Prior to the diagnosis, she was at the peak of her powers. To return to that point, an arduous road lay ahead.
“I think the hardest thing as an athlete is when you get ill or when you get injured; it’s not the fact that you’ve hurt a part of your body,” Thornton-Bott said. “It’s the fact that it’s preventing you from running. It’s working against you.”
Thornton-Bott tried to come back multiple times, but her body was not ready to push the limits. She lost an immense amount of weight; she endured recurring leg injuries, and she went from one of the fastest girls on her team to struggling to keep up with her youngest teammates.
The simplest of drills became almost impossible. Some days, she struggled to get out of bed and go to workouts.
She was reduced to solely training on the exercise bike.
“I remember being on the bike, and it was maybe the third time going back,” Thornton-Bott said. “I went ‘Ah. Fuck this.’ and got off.”
Calling it quits on her track career was never an option. She decided to take a full season off to regain her health and strength, instead of trying to train through the illness.
Thornton-Bott’s choice to put her athletics on the backburner ultimately helped prolong her future.
Before taking that hiatus, she had reached out to Oregon distance coach Helen Lehman-Winters and had shown interest in the University of Oregon as the place to pursue her goals of competing at the collegiate level. After beating the illness, she began the process of joining the Ducks’ program.
“Izzy expressed a really strong interest in coming to America, not just to go to any school, but to come to Oregon,” coach Lehman-Winters said. “A lot of athletes want that interest to be one-way; they want all the attention. Izzy was truly interested in going through the process to get here. She was committed to coming here all along.”

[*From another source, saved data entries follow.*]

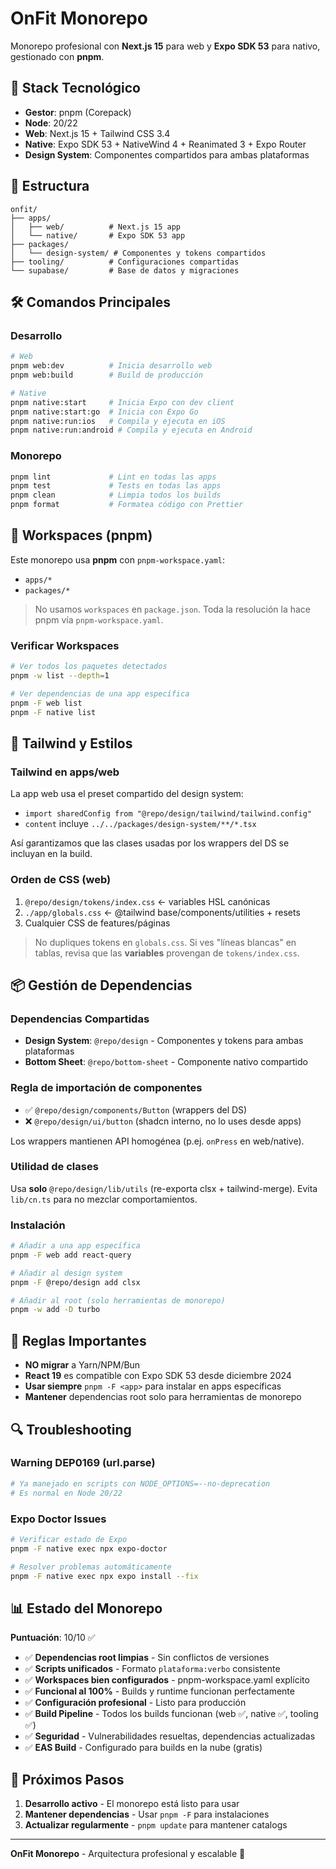 # OnFit Monorepo

Monorepo profesional con **Next.js 15** para web y **Expo SDK 53** para nativo, gestionado con **pnpm**.

## 🚀 Stack Tecnológico

- **Gestor**: pnpm (Corepack)
- **Node**: 20/22
- **Web**: Next.js 15 + Tailwind CSS 3.4
- **Native**: Expo SDK 53 + NativeWind 4 + Reanimated 3 + Expo Router
- **Design System**: Componentes compartidos para ambas plataformas

## 📁 Estructura

```
onfit/
├── apps/
│   ├── web/          # Next.js 15 app
│   └── native/       # Expo SDK 53 app
├── packages/
│   └── design-system/ # Componentes y tokens compartidos
├── tooling/          # Configuraciones compartidas
└── supabase/         # Base de datos y migraciones
```

## 🛠️ Comandos Principales

### Desarrollo

```bash
# Web
pnpm web:dev          # Inicia desarrollo web
pnpm web:build        # Build de producción

# Native
pnpm native:start     # Inicia Expo con dev client
pnpm native:start:go  # Inicia con Expo Go
pnpm native:run:ios   # Compila y ejecuta en iOS
pnpm native:run:android # Compila y ejecuta en Android
```

### Monorepo

```bash
pnpm lint             # Lint en todas las apps
pnpm test             # Tests en todas las apps
pnpm clean            # Limpia todos los builds
pnpm format           # Formatea código con Prettier
```

## 🔧 Workspaces (pnpm)

Este monorepo usa **pnpm** con `pnpm-workspace.yaml`:

- `apps/*`
- `packages/*`

> No usamos `workspaces` en `package.json`. Toda la resolución la hace pnpm vía `pnpm-workspace.yaml`.

### Verificar Workspaces

```bash
# Ver todos los paquetes detectados
pnpm -w list --depth=1

# Ver dependencias de una app específica
pnpm -F web list
pnpm -F native list
```

## 🎨 Tailwind y Estilos

### Tailwind en apps/web

La app web usa el preset compartido del design system:

- `import sharedConfig from "@repo/design/tailwind/tailwind.config"`
- `content` incluye `../../packages/design-system/**/*.tsx`

Así garantizamos que las clases usadas por los wrappers del DS se incluyan en la build.

### Orden de CSS (web)

1. `@repo/design/tokens/index.css` ← variables HSL canónicas
2. `./app/globals.css` ← @tailwind base/components/utilities + resets
3. Cualquier CSS de features/páginas

> No dupliques tokens en `globals.css`. Si ves "líneas blancas" en tablas, revisa que las **variables** provengan de `tokens/index.css`.

## 📦 Gestión de Dependencias

### Dependencias Compartidas

- **Design System**: `@repo/design` - Componentes y tokens para ambas plataformas
- **Bottom Sheet**: `@repo/bottom-sheet` - Componente nativo compartido

### Regla de importación de componentes

- ✅ `@repo/design/components/Button` (wrappers del DS)
- ❌ `@repo/design/ui/button` (shadcn interno, no lo uses desde apps)

Los wrappers mantienen API homogénea (p.ej. `onPress` en web/native).

### Utilidad de clases

Usa **solo** `@repo/design/lib/utils` (re-exporta clsx + tailwind-merge).
Evita `lib/cn.ts` para no mezclar comportamientos.

### Instalación

```bash
# Añadir a una app específica
pnpm -F web add react-query

# Añadir al design system
pnpm -F @repo/design add clsx

# Añadir al root (solo herramientas de monorepo)
pnpm -w add -D turbo
```

## 🚨 Reglas Importantes

- **NO migrar** a Yarn/NPM/Bun
- **React 19** es compatible con Expo SDK 53 desde diciembre 2024
- **Usar siempre** `pnpm -F <app>` para instalar en apps específicas
- **Mantener** dependencias root solo para herramientas de monorepo

## 🔍 Troubleshooting

### Warning DEP0169 (url.parse)

```bash
# Ya manejado en scripts con NODE_OPTIONS=--no-deprecation
# Es normal en Node 20/22
```

### Expo Doctor Issues

```bash
# Verificar estado de Expo
pnpm -F native exec npx expo-doctor

# Resolver problemas automáticamente
pnpm -F native exec npx expo install --fix
```

## 📊 Estado del Monorepo

**Puntuación**: 10/10 ✅

- ✅ **Dependencias root limpias** - Sin conflictos de versiones
- ✅ **Scripts unificados** - Formato `plataforma:verbo` consistente
- ✅ **Workspaces bien configurados** - pnpm-workspace.yaml explícito
- ✅ **Funcional al 100%** - Builds y runtime funcionan perfectamente
- ✅ **Configuración profesional** - Listo para producción
- ✅ **Build Pipeline** - Todos los builds funcionan (web ✅, native ✅, tooling ✅)
- ✅ **Seguridad** - Vulnerabilidades resueltas, dependencias actualizadas
- ✅ **EAS Build** - Configurado para builds en la nube (gratis)

## 🎯 Próximos Pasos

1. **Desarrollo activo** - El monorepo está listo para usar
2. **Mantener dependencias** - Usar `pnpm -F` para instalaciones
3. **Actualizar regularmente** - `pnpm update` para mantener catalogs

---

**OnFit Monorepo** - Arquitectura profesional y escalable 🚀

Her track career was moving in the right direction once again.
She won her first collegiate race and she began to build friendships with her fellow Oregon track teammates.
A week later, Thornton-Bott and her teammates were on a leisurely run at Eugene’s Mount Pisgah when the first signs of the stress fracture began to pop up. With the Nuttycombe Invitational in Madison, Wisconsin, right around the corner, she decided to cut her run short out of caution.
She returned to the mountain’s car park to sit and rest. As her teammates came down to the mountain to check on her, Thornton-Bott tried to get up and greet them.
Suddenly, her leg gave out.
Right as she was finding her footing again, it was swept out from under her. Her track career was derailed, once again.
“I knew that if I could get through how ill I was and still be kind enough to myself, then I can get through just about anything,” Thornton-Bott said. “That mentality definitely helped out a lot when it came to the fracture.”
Her injuries and illness weren’t exactly blessings in disguise. However, her instinct to stay true to the future of her track career while it was on pause prepared her for any obstacles that may present themselves down the line.